Implement queue behavior with an input stack and an output stack.

Algorithm

The replay uses the same three values in every language, so this Go DSA implementation can be compared directly with the rest of the DSA track.

Basic Implementation

basic.go
package main

import (
	"fmt"
	"strings"
)

func render(values []int) string {
	parts := make([]string, 0, len(values))
	for _, value := range values {
		parts = append(parts, fmt.Sprint(value))
	}
	return strings.Join(parts, " -> ")
}

func main() {
	inStack := []int{}
	outStack := []int{}
	for _, value := range []int{10, 20, 30} { inStack = append(inStack, value) }
	for len(inStack) > 0 { outStack = append(outStack, inStack[len(inStack)-1]); inStack = inStack[:len(inStack)-1] }
	removed := []int{}
	for len(outStack) > 0 { removed = append(removed, outStack[len(outStack)-1]); outStack = outStack[:len(outStack)-1] }
	fmt.Println(render(removed))
}

Complexity

  • Time: O(1) amortized per operation
  • Space: O(n)

Implementation notes

  • Keep the explicit stack/queue operations.
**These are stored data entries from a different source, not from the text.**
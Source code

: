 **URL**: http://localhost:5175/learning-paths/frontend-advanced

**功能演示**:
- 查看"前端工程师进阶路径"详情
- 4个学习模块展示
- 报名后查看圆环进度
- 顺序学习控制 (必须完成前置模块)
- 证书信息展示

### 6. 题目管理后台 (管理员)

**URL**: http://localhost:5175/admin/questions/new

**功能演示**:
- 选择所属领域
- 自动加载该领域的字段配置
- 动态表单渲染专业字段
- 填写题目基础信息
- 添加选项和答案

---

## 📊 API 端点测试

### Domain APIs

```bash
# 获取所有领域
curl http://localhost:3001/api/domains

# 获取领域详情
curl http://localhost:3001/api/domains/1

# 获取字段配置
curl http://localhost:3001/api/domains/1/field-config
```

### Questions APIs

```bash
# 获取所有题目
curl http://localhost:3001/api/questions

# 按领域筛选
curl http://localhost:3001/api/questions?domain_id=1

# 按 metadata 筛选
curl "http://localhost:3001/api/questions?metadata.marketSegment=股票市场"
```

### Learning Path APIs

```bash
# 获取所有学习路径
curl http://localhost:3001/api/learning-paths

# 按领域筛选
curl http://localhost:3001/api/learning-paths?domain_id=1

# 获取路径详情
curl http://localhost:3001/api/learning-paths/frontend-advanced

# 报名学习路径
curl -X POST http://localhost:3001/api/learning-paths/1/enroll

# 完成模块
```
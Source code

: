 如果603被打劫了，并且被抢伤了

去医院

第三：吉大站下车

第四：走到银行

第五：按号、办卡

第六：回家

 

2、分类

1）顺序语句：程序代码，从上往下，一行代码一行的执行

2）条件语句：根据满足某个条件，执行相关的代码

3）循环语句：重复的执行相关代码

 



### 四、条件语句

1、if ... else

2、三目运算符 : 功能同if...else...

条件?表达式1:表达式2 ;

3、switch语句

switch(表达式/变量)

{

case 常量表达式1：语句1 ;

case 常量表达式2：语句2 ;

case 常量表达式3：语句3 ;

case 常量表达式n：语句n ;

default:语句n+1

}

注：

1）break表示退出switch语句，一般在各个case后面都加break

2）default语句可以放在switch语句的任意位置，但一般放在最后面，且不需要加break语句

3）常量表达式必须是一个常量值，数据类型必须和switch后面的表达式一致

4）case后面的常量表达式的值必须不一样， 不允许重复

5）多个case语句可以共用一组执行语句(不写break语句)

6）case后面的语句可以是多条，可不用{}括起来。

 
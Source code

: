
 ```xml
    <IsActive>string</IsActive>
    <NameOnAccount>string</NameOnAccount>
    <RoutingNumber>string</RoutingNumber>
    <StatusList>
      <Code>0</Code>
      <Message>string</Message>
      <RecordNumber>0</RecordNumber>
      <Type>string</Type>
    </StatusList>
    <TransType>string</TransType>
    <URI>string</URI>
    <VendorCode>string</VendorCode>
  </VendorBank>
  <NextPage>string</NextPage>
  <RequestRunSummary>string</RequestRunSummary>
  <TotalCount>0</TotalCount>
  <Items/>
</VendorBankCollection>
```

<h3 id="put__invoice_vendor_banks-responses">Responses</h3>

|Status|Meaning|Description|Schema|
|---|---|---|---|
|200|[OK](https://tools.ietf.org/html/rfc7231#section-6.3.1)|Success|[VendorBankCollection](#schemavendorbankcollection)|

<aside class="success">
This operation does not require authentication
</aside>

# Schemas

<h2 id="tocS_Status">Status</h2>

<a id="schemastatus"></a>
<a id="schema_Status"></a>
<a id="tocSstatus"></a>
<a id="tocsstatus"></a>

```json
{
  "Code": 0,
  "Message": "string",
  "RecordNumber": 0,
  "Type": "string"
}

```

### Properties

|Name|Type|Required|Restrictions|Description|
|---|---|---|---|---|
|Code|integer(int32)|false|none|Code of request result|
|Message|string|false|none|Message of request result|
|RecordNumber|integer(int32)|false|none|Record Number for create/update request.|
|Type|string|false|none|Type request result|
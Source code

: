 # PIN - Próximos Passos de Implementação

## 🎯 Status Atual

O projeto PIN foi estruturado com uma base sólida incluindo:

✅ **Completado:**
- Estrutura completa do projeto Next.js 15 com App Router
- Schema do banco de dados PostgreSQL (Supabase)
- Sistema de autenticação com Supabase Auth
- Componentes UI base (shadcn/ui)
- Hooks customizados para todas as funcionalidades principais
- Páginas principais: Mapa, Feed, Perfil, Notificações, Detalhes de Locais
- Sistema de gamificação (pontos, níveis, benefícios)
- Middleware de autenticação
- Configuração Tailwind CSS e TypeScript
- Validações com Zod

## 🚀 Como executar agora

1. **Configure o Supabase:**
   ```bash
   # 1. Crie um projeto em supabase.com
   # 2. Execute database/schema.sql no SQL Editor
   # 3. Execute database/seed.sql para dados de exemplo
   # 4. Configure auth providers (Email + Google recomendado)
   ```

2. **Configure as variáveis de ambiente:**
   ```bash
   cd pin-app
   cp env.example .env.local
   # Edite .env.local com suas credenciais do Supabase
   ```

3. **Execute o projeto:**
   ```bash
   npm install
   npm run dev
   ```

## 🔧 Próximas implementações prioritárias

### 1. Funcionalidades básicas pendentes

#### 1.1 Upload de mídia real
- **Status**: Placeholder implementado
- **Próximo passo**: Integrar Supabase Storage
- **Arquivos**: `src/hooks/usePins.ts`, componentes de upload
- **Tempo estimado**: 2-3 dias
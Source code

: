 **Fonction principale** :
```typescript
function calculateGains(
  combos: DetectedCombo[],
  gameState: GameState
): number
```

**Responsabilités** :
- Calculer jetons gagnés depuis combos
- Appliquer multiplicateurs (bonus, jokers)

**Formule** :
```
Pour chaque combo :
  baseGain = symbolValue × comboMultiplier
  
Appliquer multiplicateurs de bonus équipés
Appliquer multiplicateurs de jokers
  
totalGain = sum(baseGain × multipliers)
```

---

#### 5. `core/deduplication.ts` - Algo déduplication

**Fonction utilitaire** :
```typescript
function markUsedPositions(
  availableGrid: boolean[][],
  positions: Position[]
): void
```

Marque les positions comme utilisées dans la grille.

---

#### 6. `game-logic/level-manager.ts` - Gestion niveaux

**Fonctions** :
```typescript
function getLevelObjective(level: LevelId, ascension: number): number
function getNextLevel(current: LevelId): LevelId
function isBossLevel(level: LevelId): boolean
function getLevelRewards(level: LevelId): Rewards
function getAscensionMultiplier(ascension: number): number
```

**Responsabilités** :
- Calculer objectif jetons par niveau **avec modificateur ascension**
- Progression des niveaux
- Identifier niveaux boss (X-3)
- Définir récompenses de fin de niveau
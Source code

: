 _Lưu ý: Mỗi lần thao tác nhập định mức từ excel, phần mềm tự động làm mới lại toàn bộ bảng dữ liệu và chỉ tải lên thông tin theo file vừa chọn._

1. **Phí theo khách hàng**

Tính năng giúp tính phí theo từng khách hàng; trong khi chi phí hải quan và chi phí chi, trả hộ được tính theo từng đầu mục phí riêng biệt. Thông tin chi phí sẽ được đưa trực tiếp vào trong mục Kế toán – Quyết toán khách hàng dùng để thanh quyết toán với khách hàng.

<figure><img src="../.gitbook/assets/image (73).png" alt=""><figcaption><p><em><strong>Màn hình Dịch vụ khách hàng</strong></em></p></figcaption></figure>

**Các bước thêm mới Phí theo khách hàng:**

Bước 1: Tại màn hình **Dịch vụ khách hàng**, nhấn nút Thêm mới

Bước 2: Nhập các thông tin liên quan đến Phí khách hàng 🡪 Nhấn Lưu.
Library shortcuts that only produce the final list hide the data-structure behavior this lesson is meant to replay.
  • The final output uses a deterministic a -> b -> c format for cross-language comparison.
input stack Enqueue pushes new values onto the input stack.
output stack When the output stack is empty, transferring all input values reverses them into dequeue order.